Even if they did, it was an example of media people being too absorbed in their own affairs, and assuming that the ordinary punter in the street shares their fascination. My advice would be to get over themselves.
In television especially, detached judgment in journalism is old-hat. The rule now is that if journalists are interested in it, it must be news.

Hence the deaths of David Bowie and Prince also dominated news bulletins. On TV3, Bowie’s demise in January took up the entire first segment of the 6pm news.
This can’t be justified by any objective measurement of public interest or importance. The reason the two singers’ deaths got saturation coverage, quite simply, is that the journalists who make decisions about what’s important are of the generation that idolises Bowie and Prince, and they insisted that everyone should share their grief and desolation.

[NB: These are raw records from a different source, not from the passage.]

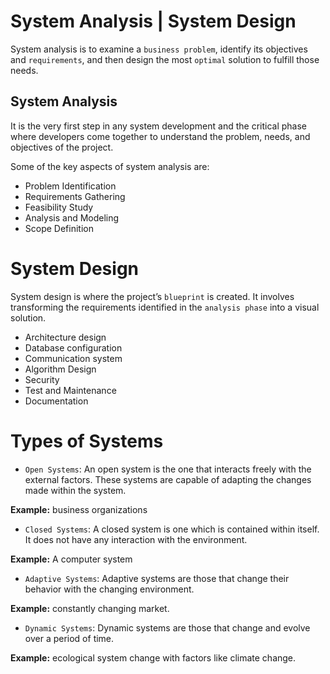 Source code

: # System Analysis | System Design

System analysis is to examine a `business problem`, identify its objectives and `requirements`, and then design the most `optimal` solution to fulfill those needs.

## System Analysis

It is the very first step in any system development and the critical phase where developers come together to understand the problem, needs, and objectives of the project.

Some of the key aspects of system analysis are:

- Problem Identification
- Requirements Gathering
- Feasibility Study
- Analysis and Modeling
- Scope Definition

# System Design

System design is where the project’s `blueprint` is created. It involves transforming the requirements identified in the `analysis phase` into a visual solution.

- Architecture design
- Database configuration
- Communication system
- Algorithm Design
- Security
- Test and Maintenance
- Documentation

# Types of Systems

- `Open Systems`: An open system is the one that interacts freely with the external factors. These systems are capable of adapting the changes made within the system.

**Example:** business organizations

- `Closed Systems`: A closed system is one which is contained within itself. It does not have any interaction with the environment.

**Example:** A computer system

- `Adaptive Systems`: Adaptive systems are those that change their behavior with the changing environment.

**Example:** constantly changing market.

- `Dynamic Systems`: Dynamic systems are those that change and evolve over a period of time.

**Example:** ecological system change with factors like climate change.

Bowie was a unique talent, to be sure, but he hardly justified the emotional incontinence triggered by his passing. As for Prince, hmmm.
Now, the Panama Papers. After all the frenzied media coverage of the past couple of weeks, I have to ask: where’s the smoking gun, exactly?

Reporters eagerly burrowed through truckloads of leaked documents from Mossack Fonseca and came up with … nothing much at all.
The conspiracy theorists struck out here. The only damning disclosure related to John Key’s lawyer, who used his relationship with the prime minister as leverage to secure a meeting with Revenue Minister Todd McLay – a worrying blurring of the lines of propriety, but that's par for the course from a government that sometimes gives the impression of having had an integrity bypass.  

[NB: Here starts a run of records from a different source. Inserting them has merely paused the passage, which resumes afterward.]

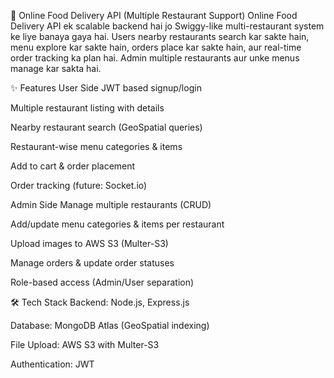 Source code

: 🍔 Online Food Delivery API (Multiple Restaurant Support)
Online Food Delivery API ek scalable backend hai jo Swiggy-like multi-restaurant system ke liye banaya gaya hai.
Users nearby restaurants search kar sakte hain, menu explore kar sakte hain, orders place kar sakte hain, aur real-time order tracking ka plan hai.
Admin multiple restaurants aur unke menus manage kar sakta hai.

✨ Features
User Side
JWT based signup/login

Multiple restaurant listing with details

Nearby restaurant search (GeoSpatial queries)

Restaurant-wise menu categories & items

Add to cart & order placement

Order tracking (future: Socket.io)

Admin Side
Manage multiple restaurants (CRUD)

Add/update menu categories & items per restaurant

Upload images to AWS S3 (Multer-S3)

Manage orders & update order statuses

Role-based access (Admin/User separation)

🛠 Tech Stack
Backend: Node.js, Express.js

Database: MongoDB Atlas (GeoSpatial indexing)

File Upload: AWS S3 with Multer-S3

Authentication: JWT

And oh, the schadenfreude. While media outlets that had been granted advance access to the latest Panama Papers leak struggled to find anything newsworthy in it, those denied that privilege (if that's the right word) took delight in pooh-poohing the whole affair as a non-event.

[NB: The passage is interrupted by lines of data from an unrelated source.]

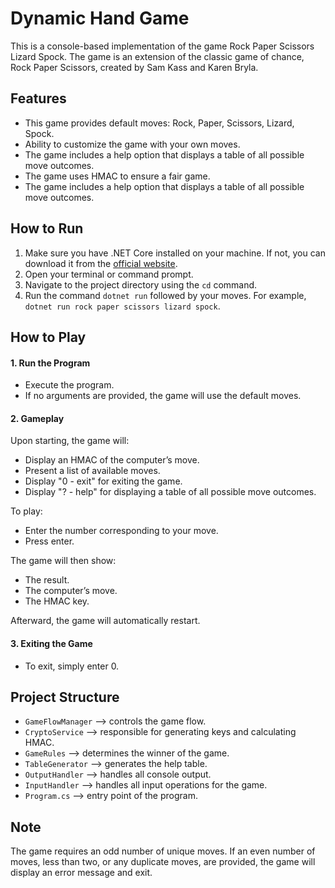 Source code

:# Dynamic Hand Game

This is a console-based implementation of the game Rock Paper Scissors Lizard Spock. The game is an extension of the classic game of chance, Rock Paper Scissors, created by Sam Kass and Karen Bryla. 

## Features

- This game provides default moves: Rock, Paper, Scissors, Lizard, Spock.
- Ability to customize the game with your own moves.
- The game includes a help option that displays a table of all possible move outcomes.
- The game uses HMAC to ensure a fair game.
- The game includes a help option that displays a table of all possible move outcomes.

 ## How to Run
 
1. Make sure you have .NET Core installed on your machine. If not, you can download it from the [official website](https://dotnet.microsoft.com/download).
2. Open your terminal or command prompt.
3. Navigate to the project directory using the `cd` command.
4. Run the command `dotnet run` followed by your moves. For example, `dotnet run rock paper scissors lizard spock`.

## How to Play

#### 1. Run the Program

- Execute the program.
- If no arguments are provided, the game will use the default moves.

#### 2. Gameplay

Upon starting, the game will:

- Display an HMAC of the computer’s move.
- Present a list of available moves.
- Display "0 - exit" for exiting the game.
- Display "? - help" for displaying a table of all possible move outcomes.

To play:

- Enter the number corresponding to your move.
- Press enter.

The game will then show:

- The result.
- The computer’s move.
- The HMAC key.

Afterward, the game will automatically restart.

#### 3. Exiting the Game

- To exit, simply enter 0.


## Project Structure

- `GameFlowManager` --> controls the game flow.
- `CryptoService`   --> responsible for generating keys and calculating HMAC.
- `GameRules`       --> determines the winner of the game.
- `TableGenerator`  --> generates the help table.
- `OutputHandler`   --> handles all console output.
- `InputHandler`    --> handles all input operations for the game.
- `Program.cs`      --> entry point of the program.

## Note

The game requires an odd number of unique moves. If an even number of moves, less than two, or any duplicate moves, are provided, the game will display an error message and exit.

Hence TV3 political journalist Lloyd Burr triumphantly announced that no bomb had gone off. In other circumstances Burr, if he’s like most political journalists, would have been keen to find the bomb and detonate it himself. It was hard to escape the conclusion that he was more concerned with scoring a point against TVNZ, which was one of the media organisations that had the inside running on the release.
As for the general public, I imagine a lot of people would have switched off the moment they learned Dirty Politics author Nicky Hager was a key player in the leak. People are justifiably sceptical about those who describe themselves as journalists but pursue a political agenda.

There was a breathless post on the Radio New Zealand website about the thrill of collaborating with Hager in sifting through the supposedly incriminating documents, but RNZ and TVNZ severely compromised their credibility by aligning themselves with a man whose ideological crusades are a matter of public record. What on earth were they thinking?

For the third placing in this column’s trifecta of weirdness we must turn to the police, who have bullied two Canterbury secondary schools into cancelling after-ball parties under the threat of a $20,000 fine.
One of those parties has been run by the Ashburton Community Alcohol and Drug Service for 17 years, apparently without problems. Now the police have told the organisers they’re breaking the law.

It’s a sad commentary on law enforcement priorities that while 111 calls from victims of crime routinely go unheeded because police are supposedly too busy, they always seem to find the time and resources to crack down on soft targets.
Burglary clearance rates are a scandalous 10 per cent, brazen young thugs virtually rule the streets of South Auckland and hapless motorists are subjected to extortion by criminal windscreen washers, but don’t worry: you can rest easy in the knowledge that the police are fearlessly cracking down on the organisers of harmless after-ball parties, heavying law-abiding citizens with oppressive alcohol checkpoints at all hours of the day and supplying the media with a seemingly endless procession of officers eager to lecture us on our bad habits.